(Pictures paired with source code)
━━━━━━━━

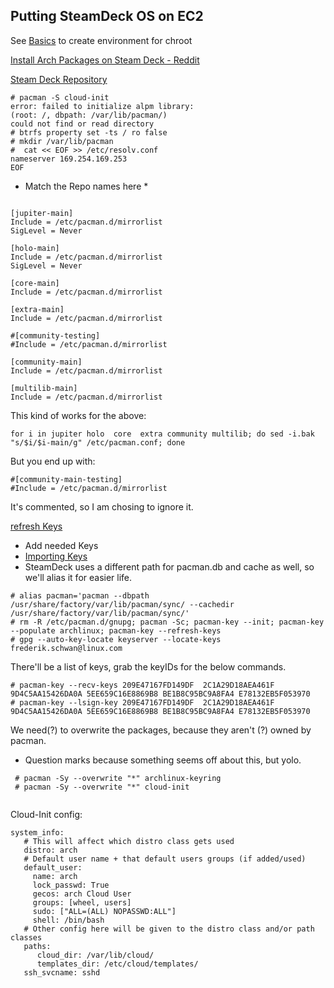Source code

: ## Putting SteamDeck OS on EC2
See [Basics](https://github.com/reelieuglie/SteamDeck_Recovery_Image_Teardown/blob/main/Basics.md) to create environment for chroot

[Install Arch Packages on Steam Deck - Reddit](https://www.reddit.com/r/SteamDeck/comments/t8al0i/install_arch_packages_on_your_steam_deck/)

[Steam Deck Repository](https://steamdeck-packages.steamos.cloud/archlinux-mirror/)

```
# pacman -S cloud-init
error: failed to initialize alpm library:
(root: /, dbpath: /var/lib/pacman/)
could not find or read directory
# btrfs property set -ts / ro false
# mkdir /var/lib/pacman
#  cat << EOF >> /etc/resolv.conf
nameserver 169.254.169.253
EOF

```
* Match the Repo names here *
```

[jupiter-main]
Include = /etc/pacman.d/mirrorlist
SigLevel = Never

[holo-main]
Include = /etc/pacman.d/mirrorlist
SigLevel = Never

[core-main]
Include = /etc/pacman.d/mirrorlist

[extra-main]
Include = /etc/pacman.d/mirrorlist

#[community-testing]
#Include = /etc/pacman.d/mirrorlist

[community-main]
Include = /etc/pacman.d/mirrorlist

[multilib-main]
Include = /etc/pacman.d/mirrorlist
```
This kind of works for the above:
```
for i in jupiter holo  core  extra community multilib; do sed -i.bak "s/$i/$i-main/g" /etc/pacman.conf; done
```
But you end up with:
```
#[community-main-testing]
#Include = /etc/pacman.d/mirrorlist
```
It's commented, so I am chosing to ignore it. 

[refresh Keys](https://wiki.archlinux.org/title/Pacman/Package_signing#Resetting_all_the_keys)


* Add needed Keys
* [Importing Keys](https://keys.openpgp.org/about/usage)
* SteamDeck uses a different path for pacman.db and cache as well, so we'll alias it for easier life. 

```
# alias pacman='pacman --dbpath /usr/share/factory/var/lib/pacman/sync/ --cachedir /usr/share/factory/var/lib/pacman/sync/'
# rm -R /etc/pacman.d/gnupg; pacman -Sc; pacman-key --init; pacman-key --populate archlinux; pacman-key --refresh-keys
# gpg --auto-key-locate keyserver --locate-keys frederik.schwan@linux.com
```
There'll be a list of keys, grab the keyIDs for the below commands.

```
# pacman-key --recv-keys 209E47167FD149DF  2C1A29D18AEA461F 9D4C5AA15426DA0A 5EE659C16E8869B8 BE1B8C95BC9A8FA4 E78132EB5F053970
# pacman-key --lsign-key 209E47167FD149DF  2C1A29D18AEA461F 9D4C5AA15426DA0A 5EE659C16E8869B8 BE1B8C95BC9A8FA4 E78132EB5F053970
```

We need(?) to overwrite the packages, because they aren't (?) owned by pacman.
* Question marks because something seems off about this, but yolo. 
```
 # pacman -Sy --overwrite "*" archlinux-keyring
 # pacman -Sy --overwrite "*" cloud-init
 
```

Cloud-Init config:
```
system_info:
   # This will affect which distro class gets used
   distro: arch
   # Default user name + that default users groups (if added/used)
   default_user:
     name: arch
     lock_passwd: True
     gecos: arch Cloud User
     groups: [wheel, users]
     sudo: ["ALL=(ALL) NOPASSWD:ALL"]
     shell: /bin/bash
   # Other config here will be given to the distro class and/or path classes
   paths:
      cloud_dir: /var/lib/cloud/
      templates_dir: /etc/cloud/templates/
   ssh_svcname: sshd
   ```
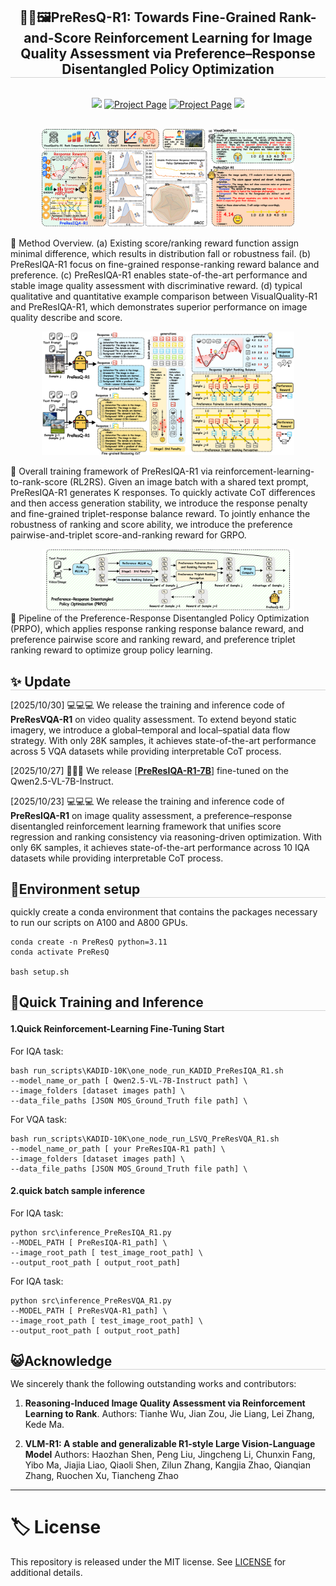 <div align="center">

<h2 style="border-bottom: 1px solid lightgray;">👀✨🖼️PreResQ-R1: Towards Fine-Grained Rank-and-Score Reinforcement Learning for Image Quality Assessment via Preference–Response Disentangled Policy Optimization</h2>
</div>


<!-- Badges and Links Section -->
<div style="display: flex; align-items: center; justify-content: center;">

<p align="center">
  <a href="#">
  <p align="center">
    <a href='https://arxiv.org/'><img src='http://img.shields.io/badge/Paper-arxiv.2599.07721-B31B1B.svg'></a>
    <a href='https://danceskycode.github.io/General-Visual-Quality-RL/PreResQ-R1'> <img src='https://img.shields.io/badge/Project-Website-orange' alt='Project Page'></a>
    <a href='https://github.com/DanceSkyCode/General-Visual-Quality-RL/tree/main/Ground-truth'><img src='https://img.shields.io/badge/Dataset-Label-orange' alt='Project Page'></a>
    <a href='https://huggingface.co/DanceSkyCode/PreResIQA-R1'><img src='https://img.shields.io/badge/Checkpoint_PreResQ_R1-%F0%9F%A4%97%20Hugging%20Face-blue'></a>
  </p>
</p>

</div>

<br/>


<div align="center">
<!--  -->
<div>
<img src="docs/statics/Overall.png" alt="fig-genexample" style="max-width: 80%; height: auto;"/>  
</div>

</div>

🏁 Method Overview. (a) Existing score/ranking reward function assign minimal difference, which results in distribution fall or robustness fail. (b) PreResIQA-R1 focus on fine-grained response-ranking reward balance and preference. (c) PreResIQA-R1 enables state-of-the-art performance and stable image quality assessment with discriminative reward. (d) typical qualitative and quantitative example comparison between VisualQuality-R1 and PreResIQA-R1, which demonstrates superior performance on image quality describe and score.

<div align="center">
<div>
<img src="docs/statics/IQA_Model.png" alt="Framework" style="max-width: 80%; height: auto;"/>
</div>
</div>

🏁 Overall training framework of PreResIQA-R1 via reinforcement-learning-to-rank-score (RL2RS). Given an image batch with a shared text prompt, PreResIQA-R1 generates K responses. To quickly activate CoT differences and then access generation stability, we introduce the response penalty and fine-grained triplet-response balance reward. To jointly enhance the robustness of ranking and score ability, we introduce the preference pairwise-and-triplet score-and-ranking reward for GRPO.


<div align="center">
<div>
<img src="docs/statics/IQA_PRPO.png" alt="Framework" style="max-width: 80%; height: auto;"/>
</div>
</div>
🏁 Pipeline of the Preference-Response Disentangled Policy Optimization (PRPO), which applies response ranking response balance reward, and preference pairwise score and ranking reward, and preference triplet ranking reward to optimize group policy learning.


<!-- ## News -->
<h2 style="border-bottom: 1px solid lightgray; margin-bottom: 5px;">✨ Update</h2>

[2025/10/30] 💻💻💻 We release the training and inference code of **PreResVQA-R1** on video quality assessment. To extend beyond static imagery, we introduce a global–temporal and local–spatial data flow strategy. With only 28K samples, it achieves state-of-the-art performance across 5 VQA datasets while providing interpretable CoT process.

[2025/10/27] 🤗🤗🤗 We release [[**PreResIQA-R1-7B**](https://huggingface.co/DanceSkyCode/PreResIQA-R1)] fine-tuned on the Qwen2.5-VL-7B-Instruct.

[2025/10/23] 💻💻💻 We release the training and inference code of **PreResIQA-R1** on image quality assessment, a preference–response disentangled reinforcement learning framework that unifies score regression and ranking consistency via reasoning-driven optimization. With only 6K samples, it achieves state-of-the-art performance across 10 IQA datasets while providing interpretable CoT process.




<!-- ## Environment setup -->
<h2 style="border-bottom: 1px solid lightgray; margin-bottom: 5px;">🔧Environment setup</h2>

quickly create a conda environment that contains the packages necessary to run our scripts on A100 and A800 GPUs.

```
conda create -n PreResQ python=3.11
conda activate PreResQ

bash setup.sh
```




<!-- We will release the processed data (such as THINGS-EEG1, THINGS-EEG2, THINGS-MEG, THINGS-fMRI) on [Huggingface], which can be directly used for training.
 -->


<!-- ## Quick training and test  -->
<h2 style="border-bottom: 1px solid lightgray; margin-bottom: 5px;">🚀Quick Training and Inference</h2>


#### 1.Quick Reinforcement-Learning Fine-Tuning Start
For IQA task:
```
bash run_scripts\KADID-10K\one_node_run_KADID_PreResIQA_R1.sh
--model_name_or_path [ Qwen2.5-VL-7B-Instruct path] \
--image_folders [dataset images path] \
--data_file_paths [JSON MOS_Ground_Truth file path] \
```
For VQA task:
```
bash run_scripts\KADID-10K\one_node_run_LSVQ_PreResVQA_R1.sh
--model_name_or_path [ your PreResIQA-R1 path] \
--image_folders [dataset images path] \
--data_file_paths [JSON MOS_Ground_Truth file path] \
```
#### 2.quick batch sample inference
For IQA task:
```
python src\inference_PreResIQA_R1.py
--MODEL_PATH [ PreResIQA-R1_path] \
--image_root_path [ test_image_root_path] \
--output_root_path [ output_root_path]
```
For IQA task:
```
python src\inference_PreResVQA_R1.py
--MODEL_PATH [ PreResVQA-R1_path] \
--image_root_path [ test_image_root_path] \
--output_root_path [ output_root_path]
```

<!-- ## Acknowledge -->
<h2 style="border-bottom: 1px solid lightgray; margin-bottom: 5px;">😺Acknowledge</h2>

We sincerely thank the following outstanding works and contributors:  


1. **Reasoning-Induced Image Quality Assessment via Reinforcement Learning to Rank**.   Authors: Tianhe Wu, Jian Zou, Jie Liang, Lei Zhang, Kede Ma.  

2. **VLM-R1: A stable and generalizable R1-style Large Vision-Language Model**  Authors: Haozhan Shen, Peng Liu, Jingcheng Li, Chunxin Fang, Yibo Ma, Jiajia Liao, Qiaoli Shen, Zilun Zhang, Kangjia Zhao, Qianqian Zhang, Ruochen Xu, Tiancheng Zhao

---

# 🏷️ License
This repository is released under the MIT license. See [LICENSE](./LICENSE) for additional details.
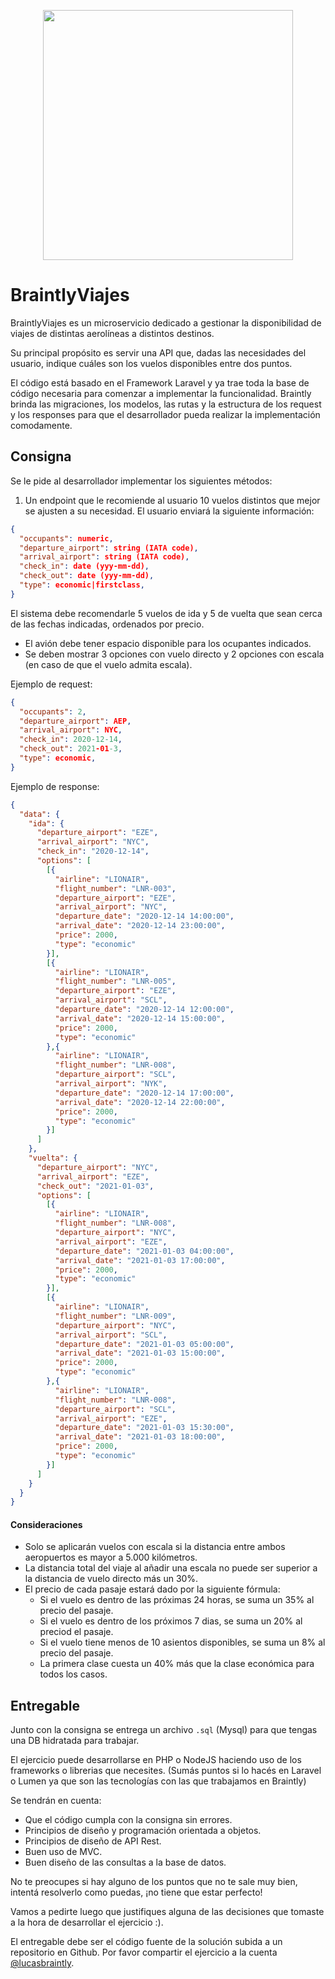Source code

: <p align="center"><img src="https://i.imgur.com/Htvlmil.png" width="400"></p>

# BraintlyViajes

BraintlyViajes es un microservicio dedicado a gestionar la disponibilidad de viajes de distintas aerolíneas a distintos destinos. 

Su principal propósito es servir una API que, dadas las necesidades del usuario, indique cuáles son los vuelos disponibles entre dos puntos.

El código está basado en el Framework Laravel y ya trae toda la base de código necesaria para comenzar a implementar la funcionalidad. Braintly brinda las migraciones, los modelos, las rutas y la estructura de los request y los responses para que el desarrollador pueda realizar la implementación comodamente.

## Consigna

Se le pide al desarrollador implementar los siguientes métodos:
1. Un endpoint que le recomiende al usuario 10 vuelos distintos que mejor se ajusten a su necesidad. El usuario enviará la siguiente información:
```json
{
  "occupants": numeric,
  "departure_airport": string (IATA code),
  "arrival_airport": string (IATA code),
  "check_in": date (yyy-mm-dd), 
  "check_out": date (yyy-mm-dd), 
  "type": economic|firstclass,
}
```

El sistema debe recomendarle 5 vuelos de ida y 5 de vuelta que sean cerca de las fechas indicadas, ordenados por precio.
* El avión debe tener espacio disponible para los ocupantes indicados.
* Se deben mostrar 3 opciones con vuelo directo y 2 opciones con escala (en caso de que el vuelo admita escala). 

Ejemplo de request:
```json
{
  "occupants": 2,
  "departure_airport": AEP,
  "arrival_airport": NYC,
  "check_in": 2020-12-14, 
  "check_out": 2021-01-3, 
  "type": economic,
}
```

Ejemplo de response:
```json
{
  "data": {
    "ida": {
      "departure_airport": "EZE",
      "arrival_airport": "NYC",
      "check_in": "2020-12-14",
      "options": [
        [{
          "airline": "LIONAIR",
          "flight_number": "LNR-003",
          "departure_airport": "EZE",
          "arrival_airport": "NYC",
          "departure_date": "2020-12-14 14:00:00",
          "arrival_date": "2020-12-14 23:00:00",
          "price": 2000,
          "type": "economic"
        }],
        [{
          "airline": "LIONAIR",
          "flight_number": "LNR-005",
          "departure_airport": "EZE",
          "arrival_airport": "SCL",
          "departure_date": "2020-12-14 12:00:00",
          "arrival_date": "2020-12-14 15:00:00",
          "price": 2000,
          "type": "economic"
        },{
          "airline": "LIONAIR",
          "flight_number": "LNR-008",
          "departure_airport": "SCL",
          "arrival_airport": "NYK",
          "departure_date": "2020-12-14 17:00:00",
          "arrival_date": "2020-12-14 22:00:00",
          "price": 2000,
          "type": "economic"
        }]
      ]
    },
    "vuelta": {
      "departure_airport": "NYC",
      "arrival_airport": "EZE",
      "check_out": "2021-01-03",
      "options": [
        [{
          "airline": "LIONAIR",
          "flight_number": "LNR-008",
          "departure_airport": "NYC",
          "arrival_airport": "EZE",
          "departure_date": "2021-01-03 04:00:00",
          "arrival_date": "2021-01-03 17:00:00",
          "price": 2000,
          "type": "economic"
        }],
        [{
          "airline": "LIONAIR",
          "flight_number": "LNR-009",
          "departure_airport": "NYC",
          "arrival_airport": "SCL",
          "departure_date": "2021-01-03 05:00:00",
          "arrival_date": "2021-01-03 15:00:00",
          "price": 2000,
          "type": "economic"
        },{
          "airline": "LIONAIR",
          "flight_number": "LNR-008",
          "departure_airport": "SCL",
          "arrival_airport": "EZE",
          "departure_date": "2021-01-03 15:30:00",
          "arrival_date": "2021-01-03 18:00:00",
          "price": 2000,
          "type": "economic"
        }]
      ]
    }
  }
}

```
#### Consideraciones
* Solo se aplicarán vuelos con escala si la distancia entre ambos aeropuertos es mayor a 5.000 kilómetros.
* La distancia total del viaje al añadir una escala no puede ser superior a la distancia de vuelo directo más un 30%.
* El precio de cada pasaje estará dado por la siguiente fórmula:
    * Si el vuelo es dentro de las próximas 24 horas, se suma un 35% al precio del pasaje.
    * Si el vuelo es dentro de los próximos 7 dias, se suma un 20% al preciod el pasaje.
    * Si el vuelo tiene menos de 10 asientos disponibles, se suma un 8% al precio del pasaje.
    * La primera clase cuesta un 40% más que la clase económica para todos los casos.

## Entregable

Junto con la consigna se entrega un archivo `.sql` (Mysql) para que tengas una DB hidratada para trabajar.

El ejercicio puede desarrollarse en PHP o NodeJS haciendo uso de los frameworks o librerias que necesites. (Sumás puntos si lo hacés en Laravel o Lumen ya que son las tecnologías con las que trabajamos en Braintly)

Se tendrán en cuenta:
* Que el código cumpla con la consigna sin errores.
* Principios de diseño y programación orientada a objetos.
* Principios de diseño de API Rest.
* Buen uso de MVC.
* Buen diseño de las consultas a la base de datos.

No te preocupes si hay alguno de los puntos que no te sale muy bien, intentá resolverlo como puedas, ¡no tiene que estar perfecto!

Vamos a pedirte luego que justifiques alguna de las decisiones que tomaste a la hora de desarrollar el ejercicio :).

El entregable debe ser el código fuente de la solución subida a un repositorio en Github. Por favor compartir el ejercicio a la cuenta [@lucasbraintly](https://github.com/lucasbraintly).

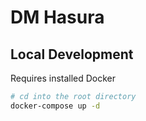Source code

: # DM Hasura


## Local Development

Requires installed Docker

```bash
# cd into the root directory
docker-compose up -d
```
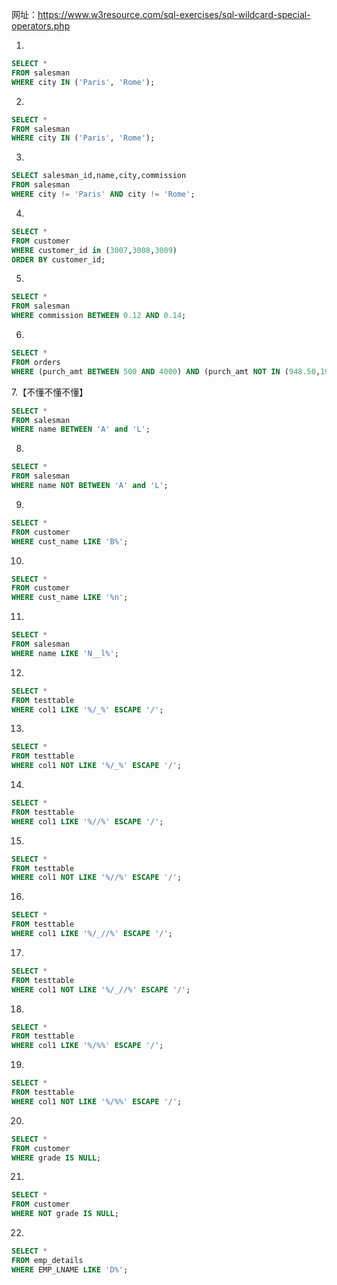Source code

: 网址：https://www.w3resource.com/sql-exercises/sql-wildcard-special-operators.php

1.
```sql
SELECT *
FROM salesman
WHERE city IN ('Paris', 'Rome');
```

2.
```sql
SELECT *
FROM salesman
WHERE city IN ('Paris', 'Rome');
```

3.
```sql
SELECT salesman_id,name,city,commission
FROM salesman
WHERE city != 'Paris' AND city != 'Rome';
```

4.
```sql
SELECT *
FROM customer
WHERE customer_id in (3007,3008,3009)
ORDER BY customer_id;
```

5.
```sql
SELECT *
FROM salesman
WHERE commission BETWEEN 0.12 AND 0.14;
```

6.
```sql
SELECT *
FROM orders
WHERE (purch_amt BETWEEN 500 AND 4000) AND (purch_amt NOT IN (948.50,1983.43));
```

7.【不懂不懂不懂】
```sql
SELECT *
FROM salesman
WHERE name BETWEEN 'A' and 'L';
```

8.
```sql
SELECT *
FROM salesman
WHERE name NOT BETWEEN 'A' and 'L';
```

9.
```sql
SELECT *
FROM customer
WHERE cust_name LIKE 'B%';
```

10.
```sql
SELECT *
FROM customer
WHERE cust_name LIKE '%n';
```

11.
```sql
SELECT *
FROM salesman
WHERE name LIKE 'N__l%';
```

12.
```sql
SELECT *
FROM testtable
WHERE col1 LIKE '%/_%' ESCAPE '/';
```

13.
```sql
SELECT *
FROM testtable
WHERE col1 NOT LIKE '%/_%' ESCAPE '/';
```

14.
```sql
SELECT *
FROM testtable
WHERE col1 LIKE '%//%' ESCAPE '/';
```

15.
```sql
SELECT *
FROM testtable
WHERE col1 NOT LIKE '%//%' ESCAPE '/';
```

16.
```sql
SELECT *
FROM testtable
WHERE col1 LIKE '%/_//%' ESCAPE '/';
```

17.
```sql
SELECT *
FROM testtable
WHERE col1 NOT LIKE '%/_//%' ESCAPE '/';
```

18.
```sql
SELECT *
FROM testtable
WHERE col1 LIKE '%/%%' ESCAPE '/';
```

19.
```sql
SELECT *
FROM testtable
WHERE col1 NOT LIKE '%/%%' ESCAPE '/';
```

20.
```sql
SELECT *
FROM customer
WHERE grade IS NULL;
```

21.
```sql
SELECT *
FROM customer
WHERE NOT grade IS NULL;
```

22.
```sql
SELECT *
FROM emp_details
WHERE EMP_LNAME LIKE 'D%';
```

━━━━━━━━

• _Exercise aim_:
Your answer should consist only of the number of lines in the entries above that include "alias".

• _Written answer_:
2